> [Brief]
Among the entries below, find every line that has "circumstances" and pull it out.

***

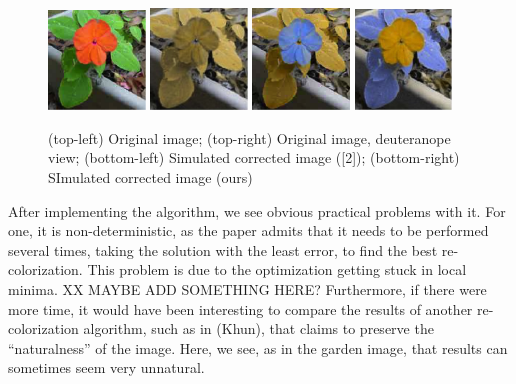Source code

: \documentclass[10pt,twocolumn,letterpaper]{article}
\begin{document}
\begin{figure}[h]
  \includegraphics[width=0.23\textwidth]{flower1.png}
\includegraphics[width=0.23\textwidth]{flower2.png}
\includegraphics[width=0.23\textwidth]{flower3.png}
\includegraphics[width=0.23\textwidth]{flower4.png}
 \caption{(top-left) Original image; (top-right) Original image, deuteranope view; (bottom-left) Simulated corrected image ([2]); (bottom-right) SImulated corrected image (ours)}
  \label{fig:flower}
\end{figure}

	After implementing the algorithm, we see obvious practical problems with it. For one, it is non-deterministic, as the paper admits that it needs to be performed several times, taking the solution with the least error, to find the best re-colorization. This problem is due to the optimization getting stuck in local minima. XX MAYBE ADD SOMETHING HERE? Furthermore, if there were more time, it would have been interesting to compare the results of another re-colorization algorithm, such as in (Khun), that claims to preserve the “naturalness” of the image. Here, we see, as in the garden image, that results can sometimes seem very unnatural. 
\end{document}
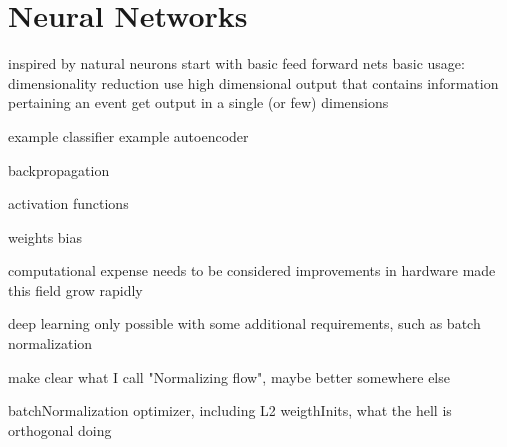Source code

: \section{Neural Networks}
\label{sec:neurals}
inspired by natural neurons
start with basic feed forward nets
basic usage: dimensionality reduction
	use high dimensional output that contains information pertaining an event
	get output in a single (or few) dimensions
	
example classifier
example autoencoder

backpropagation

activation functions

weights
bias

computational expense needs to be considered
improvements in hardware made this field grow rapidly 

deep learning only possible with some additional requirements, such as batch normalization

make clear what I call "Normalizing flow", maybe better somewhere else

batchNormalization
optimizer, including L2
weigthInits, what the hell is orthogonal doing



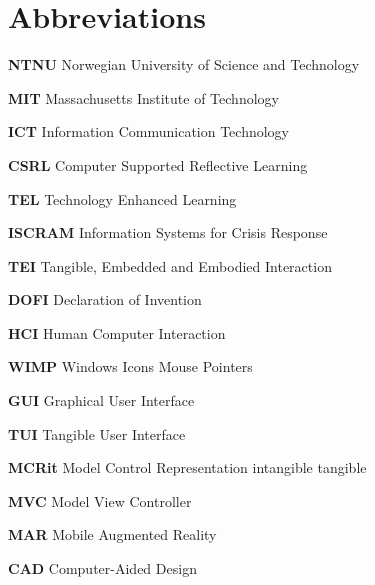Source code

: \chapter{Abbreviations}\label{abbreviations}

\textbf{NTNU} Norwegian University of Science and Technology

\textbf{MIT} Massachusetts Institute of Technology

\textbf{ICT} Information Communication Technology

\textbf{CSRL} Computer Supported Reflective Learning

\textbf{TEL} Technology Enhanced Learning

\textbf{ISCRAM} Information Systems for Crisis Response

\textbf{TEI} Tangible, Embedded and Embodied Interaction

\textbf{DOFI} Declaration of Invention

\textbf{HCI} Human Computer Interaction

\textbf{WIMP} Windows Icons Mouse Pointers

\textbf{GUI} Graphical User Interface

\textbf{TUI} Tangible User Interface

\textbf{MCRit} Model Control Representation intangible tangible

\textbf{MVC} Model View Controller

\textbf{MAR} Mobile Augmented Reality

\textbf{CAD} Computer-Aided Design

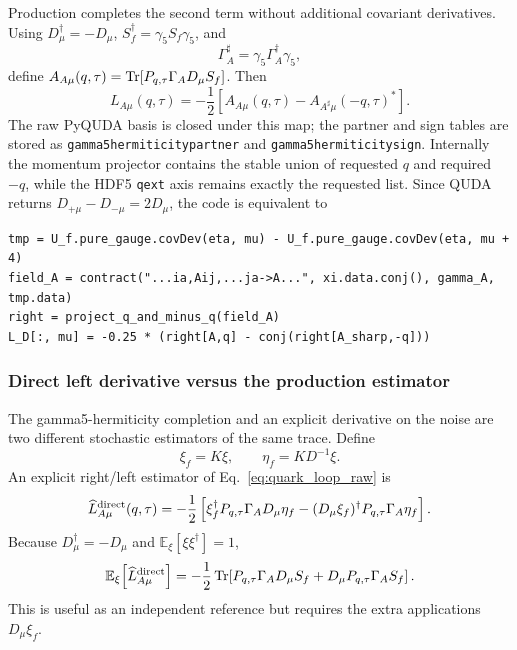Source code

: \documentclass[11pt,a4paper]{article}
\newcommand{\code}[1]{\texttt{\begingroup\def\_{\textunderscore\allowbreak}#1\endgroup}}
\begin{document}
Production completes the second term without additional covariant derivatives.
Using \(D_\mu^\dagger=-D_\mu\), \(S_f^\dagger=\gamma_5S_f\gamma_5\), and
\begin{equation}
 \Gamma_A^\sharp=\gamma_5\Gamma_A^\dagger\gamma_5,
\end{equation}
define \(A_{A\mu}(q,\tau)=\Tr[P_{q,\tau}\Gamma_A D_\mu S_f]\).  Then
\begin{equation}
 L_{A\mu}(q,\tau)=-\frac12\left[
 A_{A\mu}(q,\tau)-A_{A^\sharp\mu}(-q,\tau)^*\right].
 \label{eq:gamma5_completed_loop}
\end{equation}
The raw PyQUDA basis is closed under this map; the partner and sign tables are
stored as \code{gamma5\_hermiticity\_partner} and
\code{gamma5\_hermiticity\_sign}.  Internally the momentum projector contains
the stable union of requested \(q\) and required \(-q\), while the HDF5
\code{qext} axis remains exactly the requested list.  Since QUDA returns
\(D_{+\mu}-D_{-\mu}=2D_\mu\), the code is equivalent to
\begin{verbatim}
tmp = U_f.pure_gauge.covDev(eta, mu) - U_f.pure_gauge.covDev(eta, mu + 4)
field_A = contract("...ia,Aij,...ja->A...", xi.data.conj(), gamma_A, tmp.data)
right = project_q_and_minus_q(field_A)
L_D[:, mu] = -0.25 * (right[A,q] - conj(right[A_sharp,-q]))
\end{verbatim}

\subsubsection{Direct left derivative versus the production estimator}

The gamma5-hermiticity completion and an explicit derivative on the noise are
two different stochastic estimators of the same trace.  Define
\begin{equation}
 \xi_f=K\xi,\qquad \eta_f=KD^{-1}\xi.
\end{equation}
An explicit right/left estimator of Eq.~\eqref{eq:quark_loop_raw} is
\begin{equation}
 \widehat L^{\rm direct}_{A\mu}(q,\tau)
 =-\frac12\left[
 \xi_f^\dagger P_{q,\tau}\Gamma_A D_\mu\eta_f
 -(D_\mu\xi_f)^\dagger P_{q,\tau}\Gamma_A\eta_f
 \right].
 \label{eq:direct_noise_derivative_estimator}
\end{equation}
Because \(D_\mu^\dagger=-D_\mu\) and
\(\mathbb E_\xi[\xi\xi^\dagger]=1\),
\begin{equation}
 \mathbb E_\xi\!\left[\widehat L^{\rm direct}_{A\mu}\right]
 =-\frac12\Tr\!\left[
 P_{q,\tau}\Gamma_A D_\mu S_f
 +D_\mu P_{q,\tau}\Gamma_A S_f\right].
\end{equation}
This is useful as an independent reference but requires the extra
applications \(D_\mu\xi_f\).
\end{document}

***

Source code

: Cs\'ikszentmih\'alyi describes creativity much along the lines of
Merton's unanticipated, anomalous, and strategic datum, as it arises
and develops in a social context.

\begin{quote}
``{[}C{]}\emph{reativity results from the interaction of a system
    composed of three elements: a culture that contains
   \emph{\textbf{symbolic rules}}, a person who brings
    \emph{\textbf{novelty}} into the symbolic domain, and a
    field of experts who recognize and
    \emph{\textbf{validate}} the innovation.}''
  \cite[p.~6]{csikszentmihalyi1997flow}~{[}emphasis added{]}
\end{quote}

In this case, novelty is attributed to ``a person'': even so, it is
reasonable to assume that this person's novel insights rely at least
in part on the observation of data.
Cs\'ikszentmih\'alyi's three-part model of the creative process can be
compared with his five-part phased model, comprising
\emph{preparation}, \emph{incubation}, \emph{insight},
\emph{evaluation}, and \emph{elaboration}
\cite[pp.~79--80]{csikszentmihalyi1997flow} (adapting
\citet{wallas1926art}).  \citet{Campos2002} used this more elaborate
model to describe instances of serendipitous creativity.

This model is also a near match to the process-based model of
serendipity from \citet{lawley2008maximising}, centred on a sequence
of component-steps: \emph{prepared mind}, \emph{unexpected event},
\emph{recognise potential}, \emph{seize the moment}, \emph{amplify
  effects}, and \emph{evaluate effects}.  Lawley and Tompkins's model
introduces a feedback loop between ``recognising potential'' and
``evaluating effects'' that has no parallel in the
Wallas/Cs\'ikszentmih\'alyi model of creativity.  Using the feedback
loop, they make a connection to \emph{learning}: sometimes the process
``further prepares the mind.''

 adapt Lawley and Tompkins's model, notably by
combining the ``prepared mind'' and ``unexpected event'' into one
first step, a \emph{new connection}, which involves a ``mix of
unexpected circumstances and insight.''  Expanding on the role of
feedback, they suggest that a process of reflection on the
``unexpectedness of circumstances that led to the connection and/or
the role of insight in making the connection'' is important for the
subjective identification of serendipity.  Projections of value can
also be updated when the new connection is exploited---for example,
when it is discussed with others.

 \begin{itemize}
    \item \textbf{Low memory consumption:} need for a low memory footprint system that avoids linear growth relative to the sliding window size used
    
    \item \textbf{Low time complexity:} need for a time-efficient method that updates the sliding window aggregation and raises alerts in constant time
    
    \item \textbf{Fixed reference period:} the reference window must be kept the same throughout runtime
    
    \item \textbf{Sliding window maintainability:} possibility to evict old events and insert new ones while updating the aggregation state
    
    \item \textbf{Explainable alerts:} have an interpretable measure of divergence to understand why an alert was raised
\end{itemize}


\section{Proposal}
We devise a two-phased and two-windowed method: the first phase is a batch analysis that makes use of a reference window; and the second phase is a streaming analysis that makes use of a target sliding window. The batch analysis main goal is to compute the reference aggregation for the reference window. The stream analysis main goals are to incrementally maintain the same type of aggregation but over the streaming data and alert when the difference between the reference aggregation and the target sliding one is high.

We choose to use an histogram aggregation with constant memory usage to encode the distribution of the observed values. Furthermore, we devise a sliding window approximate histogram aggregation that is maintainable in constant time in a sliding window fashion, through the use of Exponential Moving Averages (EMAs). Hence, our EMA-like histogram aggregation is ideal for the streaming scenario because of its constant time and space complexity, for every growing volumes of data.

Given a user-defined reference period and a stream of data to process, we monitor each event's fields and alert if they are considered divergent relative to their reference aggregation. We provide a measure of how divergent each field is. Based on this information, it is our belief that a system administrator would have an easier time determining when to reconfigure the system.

***

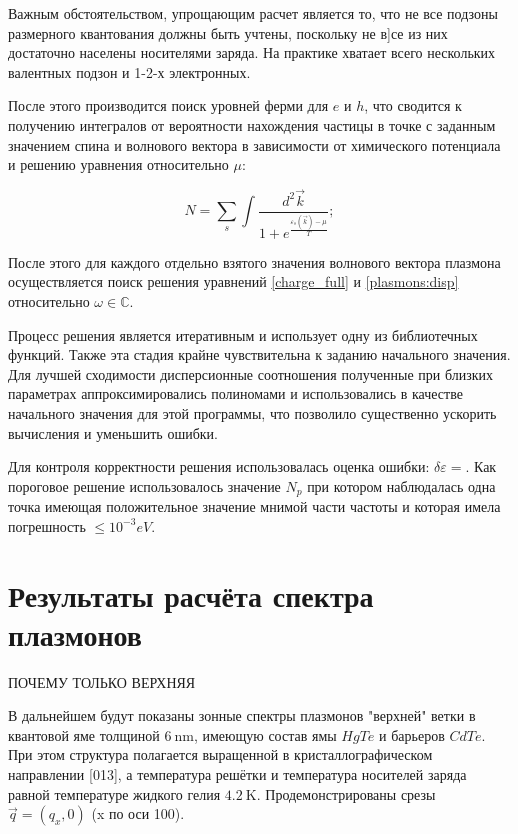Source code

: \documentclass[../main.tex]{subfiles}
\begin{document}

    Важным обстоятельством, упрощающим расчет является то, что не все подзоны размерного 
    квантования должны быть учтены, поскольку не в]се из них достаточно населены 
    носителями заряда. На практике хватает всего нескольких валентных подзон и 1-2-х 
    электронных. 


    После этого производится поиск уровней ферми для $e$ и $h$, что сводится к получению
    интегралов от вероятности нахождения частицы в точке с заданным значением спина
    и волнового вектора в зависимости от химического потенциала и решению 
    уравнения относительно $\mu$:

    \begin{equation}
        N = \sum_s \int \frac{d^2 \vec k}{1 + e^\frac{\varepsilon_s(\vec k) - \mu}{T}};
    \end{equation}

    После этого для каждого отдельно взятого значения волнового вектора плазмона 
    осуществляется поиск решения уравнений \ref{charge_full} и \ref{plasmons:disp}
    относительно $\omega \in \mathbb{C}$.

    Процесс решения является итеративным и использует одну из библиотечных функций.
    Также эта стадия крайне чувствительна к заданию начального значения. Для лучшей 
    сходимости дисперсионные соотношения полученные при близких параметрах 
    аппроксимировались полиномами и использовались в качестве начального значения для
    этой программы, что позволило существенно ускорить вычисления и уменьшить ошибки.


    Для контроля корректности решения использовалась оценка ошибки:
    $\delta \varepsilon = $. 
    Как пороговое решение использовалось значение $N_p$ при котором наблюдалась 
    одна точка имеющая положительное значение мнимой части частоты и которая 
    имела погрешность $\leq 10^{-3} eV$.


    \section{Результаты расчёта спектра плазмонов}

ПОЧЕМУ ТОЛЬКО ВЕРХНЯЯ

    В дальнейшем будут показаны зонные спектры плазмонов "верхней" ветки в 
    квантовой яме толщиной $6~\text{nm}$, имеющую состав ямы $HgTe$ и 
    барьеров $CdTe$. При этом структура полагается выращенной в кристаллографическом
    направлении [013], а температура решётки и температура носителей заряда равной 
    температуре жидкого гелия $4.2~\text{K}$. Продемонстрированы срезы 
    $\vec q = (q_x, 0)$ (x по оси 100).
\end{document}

***

> [Task answer]
unexpected circumstances and insight.''  Expanding on the role of
``unexpectedness of circumstances that led to the connection and/or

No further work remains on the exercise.